Jon S. Corzine, former chief executive of MF Global, walks in a 2008 parade while serving as New Jersey governor. (Nesster/Flickr)
After months of examining the collapse of futures trading firm MF Global, investigators say it’s unlikely they will bring criminal charges against the company’s leadership, according to the New York Times.
Customers, many of them farmers and ranchers, lost almost $1.6 billion in the aftermath of the firm’s implosion. Since then, about 90 percent of the missing money has been repaid, though customers lost months of trading time and the markets plunged into uncertainty.
Throughout farm country, many suspected from the beginning that criminal activity led to the MF Global debacle. However, the New York Times says investigators blame the complex financial market structure and the inherent risk of betting on markets.

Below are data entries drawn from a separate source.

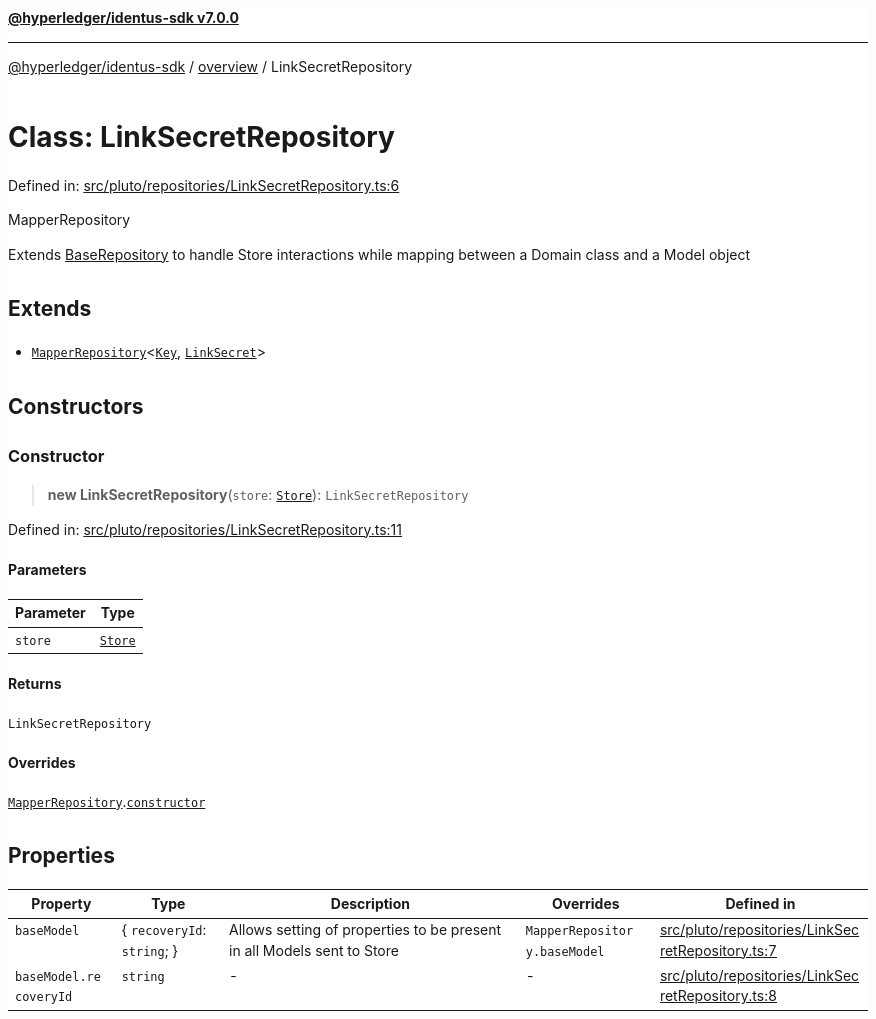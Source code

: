 [**@hyperledger/identus-sdk v7.0.0**](../../README.md)

***

[@hyperledger/identus-sdk](../../README.md) / [overview](../README.md) / LinkSecretRepository

# Class: LinkSecretRepository

Defined in: [src/pluto/repositories/LinkSecretRepository.ts:6](https://github.com/hyperledger/identus-edge-agent-sdk-ts/blob/96423ee84b124a31ce63036d9d623d1cb73a13c2/src/pluto/repositories/LinkSecretRepository.ts#L6)

MapperRepository

Extends [BaseRepository](BaseRepository.md) to handle Store interactions
while mapping between a Domain class and a Model object

## Extends

- [`MapperRepository`](MapperRepository.md)\<[`Key`](../interfaces/Key.md), [`LinkSecret`](../namespaces/Domain/classes/LinkSecret.md)\>

## Constructors

### Constructor

> **new LinkSecretRepository**(`store`: [`Store`](../namespaces/Pluto/interfaces/Store.md)): `LinkSecretRepository`

Defined in: [src/pluto/repositories/LinkSecretRepository.ts:11](https://github.com/hyperledger/identus-edge-agent-sdk-ts/blob/96423ee84b124a31ce63036d9d623d1cb73a13c2/src/pluto/repositories/LinkSecretRepository.ts#L11)

#### Parameters

| Parameter | Type |
| ------ | ------ |
| `store` | [`Store`](../namespaces/Pluto/interfaces/Store.md) |

#### Returns

`LinkSecretRepository`

#### Overrides

[`MapperRepository`](MapperRepository.md).[`constructor`](MapperRepository.md#constructor)

## Properties

| Property | Type | Description | Overrides | Defined in |
| ------ | ------ | ------ | ------ | ------ |
| <a id="basemodel"></a> `baseModel` | \{ `recoveryId`: `string`; \} | Allows setting of properties to be present in all Models sent to Store | `MapperRepository.baseModel` | [src/pluto/repositories/LinkSecretRepository.ts:7](https://github.com/hyperledger/identus-edge-agent-sdk-ts/blob/96423ee84b124a31ce63036d9d623d1cb73a13c2/src/pluto/repositories/LinkSecretRepository.ts#L7) |
| `baseModel.recoveryId` | `string` | - | - | [src/pluto/repositories/LinkSecretRepository.ts:8](https://github.com/hyperledger/identus-edge-agent-sdk-ts/blob/96423ee84b124a31ce63036d9d623d1cb73a13c2/src/pluto/repositories/LinkSecretRepository.ts#L8) |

“After 10 months of stitching together evidence on the firm’s demise, criminal investigators are concluding that chaos and porous risk controls at the firm, rather than fraud, allowed the money to disappear, according to people involved in the case.”
After the commodity trading firm went bankrupt in October 2011, outrage at the MF Global crisis was palpable. Farmers and ranchers awoke to find money the firm had been holding (not investing in risky markets), sometimes numbering hundreds of thousands of dollars, had vanished. Hedging on the markets, often a vital strategy for farmers dealing with unpredictable Mother Nature, seemed unsafe and many farmers and ranchers didn’t know where to turn.
“It’s no different than a business partner taking advantage of another partner or a spouse cheating on the other spouse,” Leffler said. “You can forgive them, but you never forget.”
All of this is not to say former MF Global chief executive Jon S. Corzine is in the clear, per se. Authorities could still charge the former New Jersey governor or impose civil penalties and a steep fine and regulators could bar him from working on Wall Street.